[What you will do] Among the records, which lines include "werden"? List them.
[Opening Data supplied section]
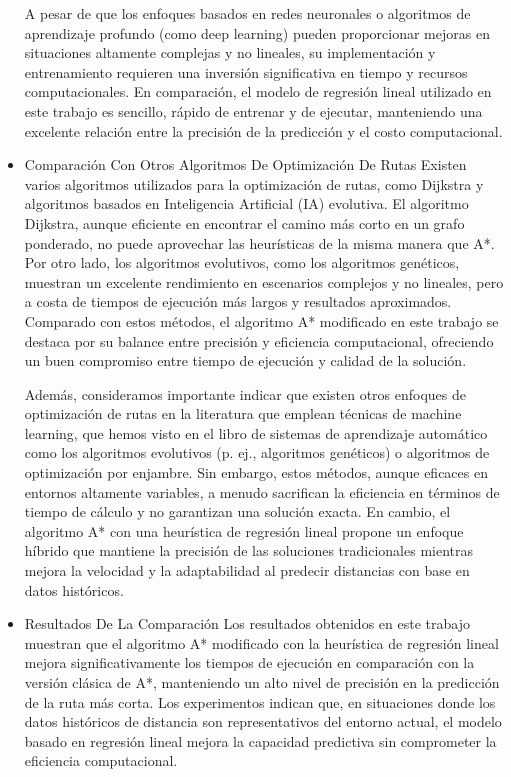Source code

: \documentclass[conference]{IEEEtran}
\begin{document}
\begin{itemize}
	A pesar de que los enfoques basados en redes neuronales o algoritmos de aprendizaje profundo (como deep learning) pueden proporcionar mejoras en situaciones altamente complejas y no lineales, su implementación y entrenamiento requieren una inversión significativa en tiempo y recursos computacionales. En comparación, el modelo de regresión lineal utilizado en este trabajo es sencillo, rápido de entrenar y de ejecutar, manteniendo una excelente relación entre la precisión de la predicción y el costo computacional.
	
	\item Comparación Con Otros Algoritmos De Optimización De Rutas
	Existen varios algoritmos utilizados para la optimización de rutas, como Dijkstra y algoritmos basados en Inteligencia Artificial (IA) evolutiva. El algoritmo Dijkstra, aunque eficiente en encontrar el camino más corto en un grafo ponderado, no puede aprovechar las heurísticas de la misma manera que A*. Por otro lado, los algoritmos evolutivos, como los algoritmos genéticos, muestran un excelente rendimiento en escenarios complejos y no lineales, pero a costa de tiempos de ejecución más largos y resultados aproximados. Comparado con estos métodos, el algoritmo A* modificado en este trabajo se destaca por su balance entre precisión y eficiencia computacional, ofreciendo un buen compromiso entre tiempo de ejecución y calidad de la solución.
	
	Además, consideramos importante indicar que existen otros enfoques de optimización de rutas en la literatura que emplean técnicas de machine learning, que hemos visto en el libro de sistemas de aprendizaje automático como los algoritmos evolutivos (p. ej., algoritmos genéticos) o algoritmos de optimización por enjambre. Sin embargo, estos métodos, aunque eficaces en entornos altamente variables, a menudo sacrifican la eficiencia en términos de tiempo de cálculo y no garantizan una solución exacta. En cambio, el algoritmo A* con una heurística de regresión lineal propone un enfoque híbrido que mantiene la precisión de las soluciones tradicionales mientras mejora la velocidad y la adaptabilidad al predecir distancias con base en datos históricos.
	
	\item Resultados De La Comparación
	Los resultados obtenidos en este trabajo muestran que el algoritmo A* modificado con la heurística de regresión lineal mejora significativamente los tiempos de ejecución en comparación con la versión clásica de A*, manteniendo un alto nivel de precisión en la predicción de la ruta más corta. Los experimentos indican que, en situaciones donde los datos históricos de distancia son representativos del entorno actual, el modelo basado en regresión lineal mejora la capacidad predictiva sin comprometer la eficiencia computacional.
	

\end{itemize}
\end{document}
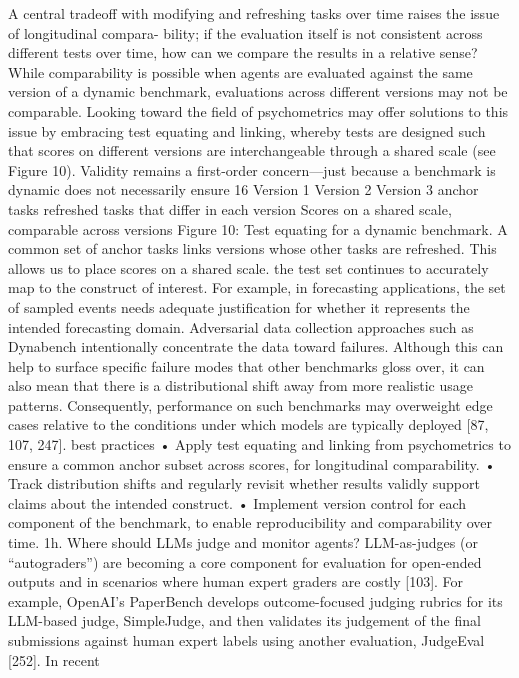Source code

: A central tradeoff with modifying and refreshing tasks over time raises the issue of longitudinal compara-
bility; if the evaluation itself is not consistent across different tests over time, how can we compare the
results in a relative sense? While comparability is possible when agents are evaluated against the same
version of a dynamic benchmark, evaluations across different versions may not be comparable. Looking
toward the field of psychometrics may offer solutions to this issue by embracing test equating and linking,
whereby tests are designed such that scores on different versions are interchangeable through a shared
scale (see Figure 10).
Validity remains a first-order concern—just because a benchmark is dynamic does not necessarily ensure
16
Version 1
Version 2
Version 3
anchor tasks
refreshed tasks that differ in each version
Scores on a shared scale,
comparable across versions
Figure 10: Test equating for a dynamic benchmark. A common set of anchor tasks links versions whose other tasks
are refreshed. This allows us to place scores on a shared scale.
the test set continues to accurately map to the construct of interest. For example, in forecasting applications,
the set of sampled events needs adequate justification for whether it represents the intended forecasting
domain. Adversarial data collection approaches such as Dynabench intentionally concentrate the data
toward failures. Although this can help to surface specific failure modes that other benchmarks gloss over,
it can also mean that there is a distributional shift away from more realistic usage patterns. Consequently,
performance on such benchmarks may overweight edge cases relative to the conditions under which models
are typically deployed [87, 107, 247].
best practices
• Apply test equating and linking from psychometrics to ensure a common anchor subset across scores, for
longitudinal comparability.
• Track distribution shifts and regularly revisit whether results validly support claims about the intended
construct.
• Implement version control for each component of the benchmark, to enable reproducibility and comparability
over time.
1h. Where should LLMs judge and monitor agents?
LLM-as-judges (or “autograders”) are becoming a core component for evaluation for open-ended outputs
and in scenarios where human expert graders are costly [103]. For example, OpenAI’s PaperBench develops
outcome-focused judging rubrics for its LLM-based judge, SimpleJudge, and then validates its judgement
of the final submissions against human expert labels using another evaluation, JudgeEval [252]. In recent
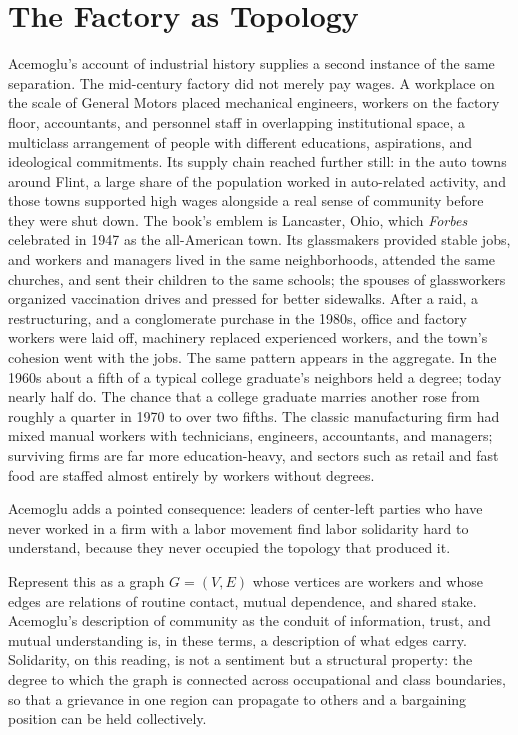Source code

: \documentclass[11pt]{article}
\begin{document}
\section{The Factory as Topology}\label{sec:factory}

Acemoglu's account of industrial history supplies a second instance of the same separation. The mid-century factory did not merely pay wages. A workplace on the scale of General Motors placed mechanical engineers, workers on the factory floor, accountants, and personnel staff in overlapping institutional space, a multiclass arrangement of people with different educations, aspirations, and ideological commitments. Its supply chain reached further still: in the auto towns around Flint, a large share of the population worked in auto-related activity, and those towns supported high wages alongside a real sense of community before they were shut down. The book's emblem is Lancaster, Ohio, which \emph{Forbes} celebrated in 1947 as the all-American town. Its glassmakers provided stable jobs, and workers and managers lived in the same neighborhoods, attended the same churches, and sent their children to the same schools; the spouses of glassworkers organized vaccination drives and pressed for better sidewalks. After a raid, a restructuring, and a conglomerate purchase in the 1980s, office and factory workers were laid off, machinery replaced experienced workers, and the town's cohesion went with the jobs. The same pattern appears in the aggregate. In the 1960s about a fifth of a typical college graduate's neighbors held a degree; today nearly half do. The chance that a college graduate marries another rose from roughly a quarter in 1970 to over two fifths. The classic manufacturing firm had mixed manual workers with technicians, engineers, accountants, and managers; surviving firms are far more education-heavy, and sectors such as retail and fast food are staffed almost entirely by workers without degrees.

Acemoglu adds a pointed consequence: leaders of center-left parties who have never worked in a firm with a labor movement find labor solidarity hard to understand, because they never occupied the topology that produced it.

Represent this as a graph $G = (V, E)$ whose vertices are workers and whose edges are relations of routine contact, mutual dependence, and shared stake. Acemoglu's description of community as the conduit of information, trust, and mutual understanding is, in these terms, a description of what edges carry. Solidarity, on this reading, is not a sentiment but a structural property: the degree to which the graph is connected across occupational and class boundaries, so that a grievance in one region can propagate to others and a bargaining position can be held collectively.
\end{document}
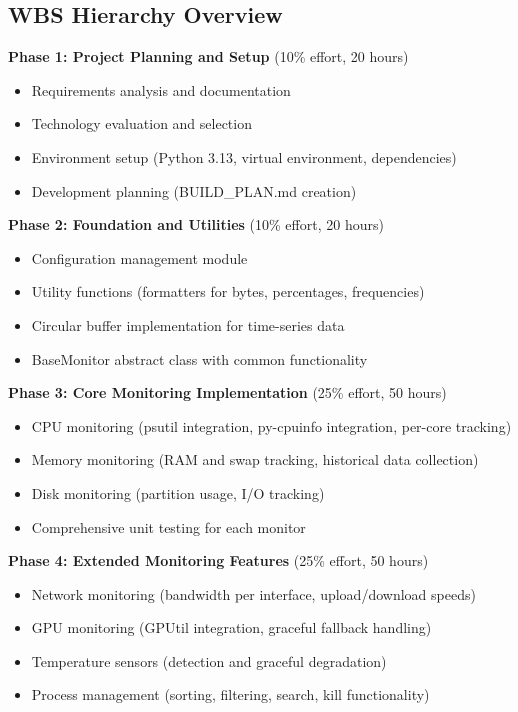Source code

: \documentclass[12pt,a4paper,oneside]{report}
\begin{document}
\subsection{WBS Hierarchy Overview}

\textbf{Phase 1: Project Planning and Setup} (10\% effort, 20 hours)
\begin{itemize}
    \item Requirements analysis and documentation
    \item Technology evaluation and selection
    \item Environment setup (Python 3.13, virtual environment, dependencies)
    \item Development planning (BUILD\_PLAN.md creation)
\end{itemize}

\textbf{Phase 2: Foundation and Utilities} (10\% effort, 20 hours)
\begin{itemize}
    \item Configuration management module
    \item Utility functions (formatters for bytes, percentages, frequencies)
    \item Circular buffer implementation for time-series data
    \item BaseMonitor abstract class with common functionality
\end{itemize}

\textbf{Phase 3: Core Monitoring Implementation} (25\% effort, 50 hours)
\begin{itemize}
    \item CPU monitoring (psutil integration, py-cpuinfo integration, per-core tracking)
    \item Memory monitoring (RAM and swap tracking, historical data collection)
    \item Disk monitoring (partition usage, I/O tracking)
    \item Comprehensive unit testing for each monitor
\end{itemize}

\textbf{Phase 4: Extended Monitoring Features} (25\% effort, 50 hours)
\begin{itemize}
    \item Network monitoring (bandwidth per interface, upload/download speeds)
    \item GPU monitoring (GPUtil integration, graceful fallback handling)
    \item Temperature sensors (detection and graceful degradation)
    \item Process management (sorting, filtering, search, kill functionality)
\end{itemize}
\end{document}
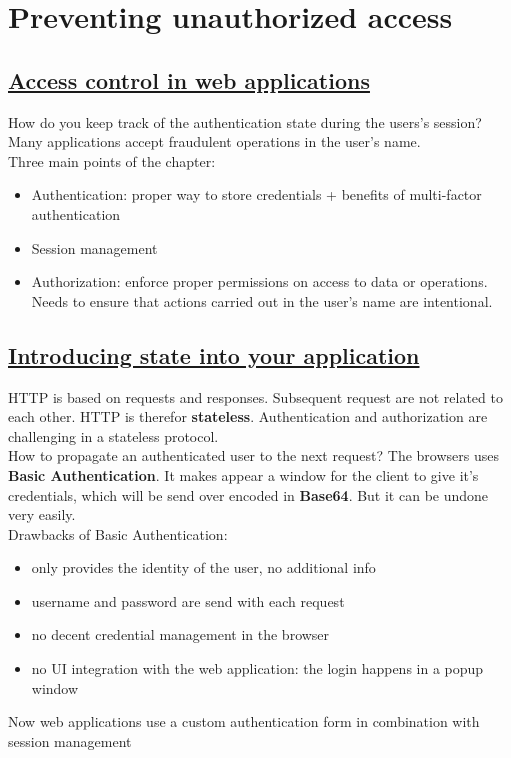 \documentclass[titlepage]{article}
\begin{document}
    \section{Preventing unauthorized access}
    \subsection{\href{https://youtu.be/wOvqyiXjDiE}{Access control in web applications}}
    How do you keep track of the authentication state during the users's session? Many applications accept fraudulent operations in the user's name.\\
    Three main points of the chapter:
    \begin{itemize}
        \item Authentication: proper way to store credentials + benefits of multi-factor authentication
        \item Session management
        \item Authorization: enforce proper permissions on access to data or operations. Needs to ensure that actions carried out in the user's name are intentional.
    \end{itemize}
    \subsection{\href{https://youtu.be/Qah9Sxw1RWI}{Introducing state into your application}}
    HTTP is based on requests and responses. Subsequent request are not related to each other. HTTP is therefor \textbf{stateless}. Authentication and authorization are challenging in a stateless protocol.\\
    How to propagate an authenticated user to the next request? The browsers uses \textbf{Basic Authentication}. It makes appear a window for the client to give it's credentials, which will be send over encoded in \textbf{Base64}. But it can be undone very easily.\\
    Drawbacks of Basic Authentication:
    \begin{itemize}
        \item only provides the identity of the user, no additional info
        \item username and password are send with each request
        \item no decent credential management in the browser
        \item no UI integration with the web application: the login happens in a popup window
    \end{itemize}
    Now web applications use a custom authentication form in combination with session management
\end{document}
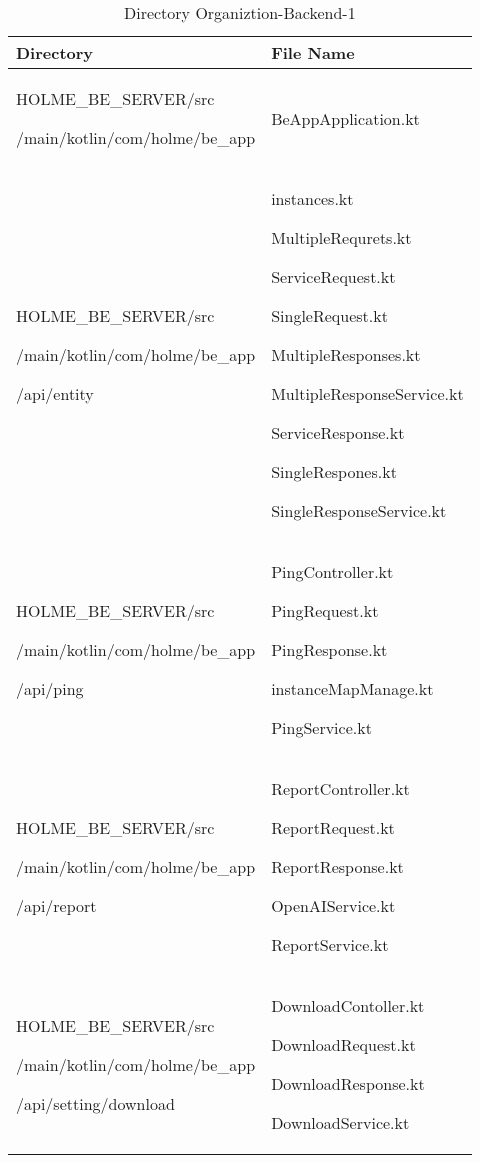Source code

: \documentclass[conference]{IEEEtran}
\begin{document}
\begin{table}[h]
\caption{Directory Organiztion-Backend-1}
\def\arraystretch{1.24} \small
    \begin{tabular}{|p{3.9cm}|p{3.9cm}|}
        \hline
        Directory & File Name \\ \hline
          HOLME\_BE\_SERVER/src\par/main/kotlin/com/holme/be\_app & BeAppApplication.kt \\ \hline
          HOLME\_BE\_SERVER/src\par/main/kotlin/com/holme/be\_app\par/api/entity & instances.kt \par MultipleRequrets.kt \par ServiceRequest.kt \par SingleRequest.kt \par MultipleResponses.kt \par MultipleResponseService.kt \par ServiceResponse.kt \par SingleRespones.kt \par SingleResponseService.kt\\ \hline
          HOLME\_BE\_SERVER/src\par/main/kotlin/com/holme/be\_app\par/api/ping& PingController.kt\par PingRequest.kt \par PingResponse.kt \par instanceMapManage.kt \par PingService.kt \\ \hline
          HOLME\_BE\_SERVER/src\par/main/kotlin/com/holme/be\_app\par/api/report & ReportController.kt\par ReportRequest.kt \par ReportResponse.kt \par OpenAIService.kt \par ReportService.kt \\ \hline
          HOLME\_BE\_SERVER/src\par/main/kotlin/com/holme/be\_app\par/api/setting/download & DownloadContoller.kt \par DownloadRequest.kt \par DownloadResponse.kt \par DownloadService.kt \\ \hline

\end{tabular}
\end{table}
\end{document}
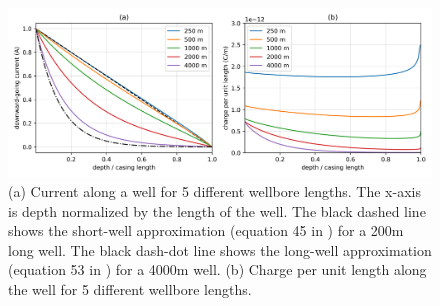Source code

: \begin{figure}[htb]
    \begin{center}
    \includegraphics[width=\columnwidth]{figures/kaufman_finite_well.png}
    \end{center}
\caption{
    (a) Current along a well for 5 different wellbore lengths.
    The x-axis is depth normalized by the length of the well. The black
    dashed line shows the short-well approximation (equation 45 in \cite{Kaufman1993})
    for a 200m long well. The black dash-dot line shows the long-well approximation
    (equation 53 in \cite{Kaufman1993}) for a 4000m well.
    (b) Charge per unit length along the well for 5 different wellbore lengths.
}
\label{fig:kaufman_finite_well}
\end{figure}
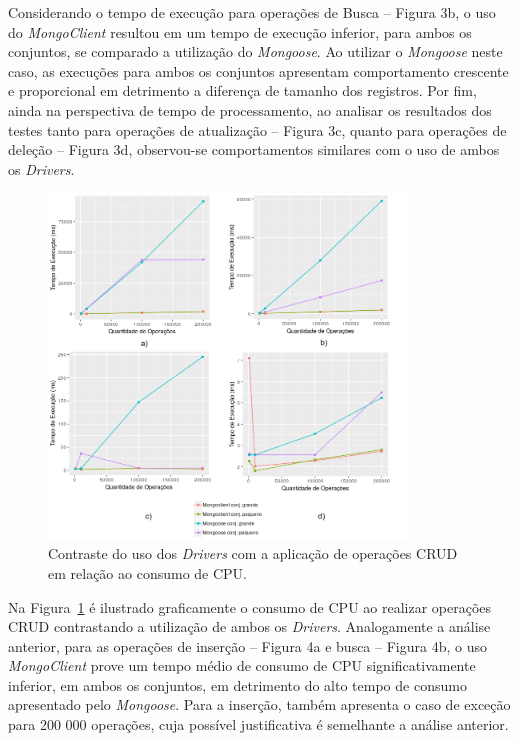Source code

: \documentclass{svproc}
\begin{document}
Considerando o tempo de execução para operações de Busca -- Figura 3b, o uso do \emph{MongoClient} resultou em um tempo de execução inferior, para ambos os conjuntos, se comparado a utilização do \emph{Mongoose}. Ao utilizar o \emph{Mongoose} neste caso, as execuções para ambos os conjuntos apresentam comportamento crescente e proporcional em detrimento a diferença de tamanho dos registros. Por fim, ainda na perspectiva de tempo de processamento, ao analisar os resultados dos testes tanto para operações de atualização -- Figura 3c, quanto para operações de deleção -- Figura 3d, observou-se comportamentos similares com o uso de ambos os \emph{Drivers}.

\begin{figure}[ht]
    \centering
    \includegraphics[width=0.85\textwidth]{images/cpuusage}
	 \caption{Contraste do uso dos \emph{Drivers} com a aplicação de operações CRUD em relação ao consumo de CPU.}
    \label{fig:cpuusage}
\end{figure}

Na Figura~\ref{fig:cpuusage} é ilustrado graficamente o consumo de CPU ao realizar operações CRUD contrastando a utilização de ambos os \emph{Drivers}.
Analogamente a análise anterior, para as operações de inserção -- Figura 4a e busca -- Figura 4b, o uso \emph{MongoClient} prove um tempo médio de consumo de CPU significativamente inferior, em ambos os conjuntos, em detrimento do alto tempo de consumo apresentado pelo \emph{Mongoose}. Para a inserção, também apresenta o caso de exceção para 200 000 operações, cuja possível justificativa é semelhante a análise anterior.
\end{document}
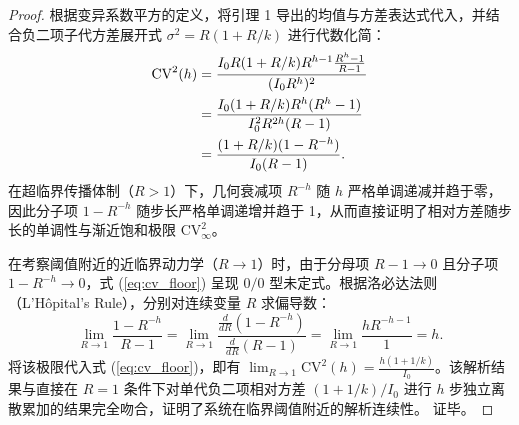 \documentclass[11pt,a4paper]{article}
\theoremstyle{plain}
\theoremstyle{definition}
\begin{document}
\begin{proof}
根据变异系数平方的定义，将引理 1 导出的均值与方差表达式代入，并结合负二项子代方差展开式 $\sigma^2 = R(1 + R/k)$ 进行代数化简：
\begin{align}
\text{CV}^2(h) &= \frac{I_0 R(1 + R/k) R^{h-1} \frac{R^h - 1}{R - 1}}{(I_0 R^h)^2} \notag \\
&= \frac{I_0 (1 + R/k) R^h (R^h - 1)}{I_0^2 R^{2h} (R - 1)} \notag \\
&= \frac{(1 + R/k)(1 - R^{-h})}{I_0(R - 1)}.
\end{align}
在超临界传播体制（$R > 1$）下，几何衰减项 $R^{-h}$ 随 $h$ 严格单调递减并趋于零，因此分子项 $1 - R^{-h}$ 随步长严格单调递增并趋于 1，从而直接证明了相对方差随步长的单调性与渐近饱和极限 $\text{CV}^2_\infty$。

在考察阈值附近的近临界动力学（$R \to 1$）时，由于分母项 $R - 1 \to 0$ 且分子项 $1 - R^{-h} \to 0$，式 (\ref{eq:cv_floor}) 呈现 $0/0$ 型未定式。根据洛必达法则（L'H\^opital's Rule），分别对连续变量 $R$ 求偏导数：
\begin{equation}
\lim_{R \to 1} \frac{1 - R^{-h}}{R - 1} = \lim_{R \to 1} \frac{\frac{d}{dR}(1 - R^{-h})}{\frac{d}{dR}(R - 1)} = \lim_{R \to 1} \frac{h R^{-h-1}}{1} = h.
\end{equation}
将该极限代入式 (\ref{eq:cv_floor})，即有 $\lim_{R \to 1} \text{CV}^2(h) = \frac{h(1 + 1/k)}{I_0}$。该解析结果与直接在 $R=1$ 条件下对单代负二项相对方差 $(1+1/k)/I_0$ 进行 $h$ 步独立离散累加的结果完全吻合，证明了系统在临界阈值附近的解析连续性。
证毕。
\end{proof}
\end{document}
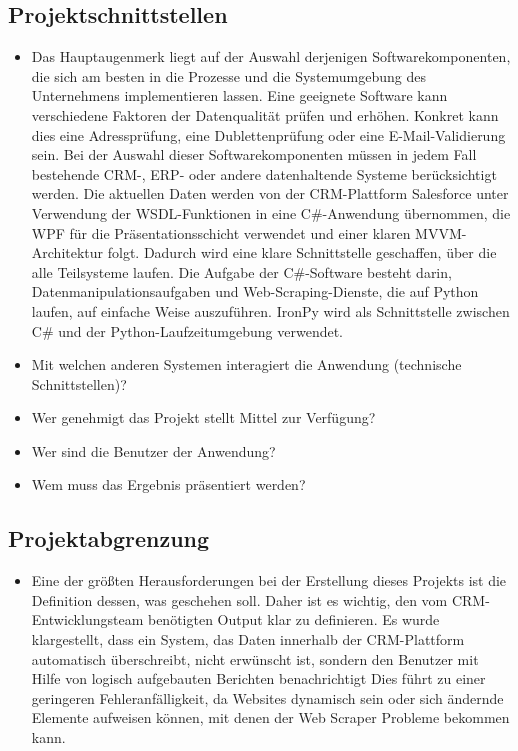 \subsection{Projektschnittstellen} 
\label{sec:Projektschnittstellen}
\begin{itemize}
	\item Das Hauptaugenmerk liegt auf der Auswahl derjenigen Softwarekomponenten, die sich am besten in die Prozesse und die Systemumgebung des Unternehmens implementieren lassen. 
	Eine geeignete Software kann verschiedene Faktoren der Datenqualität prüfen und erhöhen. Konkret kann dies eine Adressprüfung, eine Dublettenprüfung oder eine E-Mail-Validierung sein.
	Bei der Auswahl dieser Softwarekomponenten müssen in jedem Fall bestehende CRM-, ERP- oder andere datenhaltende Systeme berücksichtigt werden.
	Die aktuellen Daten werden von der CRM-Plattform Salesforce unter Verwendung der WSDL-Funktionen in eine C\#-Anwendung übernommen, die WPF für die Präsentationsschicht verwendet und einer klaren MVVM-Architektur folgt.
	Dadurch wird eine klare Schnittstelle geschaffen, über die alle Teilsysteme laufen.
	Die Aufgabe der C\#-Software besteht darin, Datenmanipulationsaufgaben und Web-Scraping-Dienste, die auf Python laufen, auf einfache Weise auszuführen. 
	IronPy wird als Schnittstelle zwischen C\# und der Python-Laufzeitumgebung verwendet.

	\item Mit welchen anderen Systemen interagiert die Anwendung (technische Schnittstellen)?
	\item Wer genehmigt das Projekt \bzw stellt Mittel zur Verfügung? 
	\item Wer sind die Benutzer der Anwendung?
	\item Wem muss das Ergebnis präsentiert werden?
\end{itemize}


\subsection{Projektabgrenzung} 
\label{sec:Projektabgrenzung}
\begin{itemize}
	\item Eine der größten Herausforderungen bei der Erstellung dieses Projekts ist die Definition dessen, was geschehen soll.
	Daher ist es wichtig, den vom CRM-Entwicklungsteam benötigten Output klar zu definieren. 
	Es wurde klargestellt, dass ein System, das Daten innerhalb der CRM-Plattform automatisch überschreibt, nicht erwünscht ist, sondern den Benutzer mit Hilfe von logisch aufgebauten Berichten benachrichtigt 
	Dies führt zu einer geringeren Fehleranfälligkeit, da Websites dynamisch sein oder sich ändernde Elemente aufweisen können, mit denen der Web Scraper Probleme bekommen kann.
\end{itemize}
[Closing Data supplied section]
[Expected output]
	Bei der Auswahl dieser Softwarekomponenten müssen in jedem Fall bestehende CRM-, ERP- oder andere datenhaltende Systeme berücksichtigt werden.
	Die aktuellen Daten werden von der CRM-Plattform Salesforce unter Verwendung der WSDL-Funktionen in eine C\#-Anwendung übernommen, die WPF für die Präsentationsschicht verwendet und einer klaren MVVM-Architektur folgt.
	\item Wem muss das Ergebnis präsentiert werden?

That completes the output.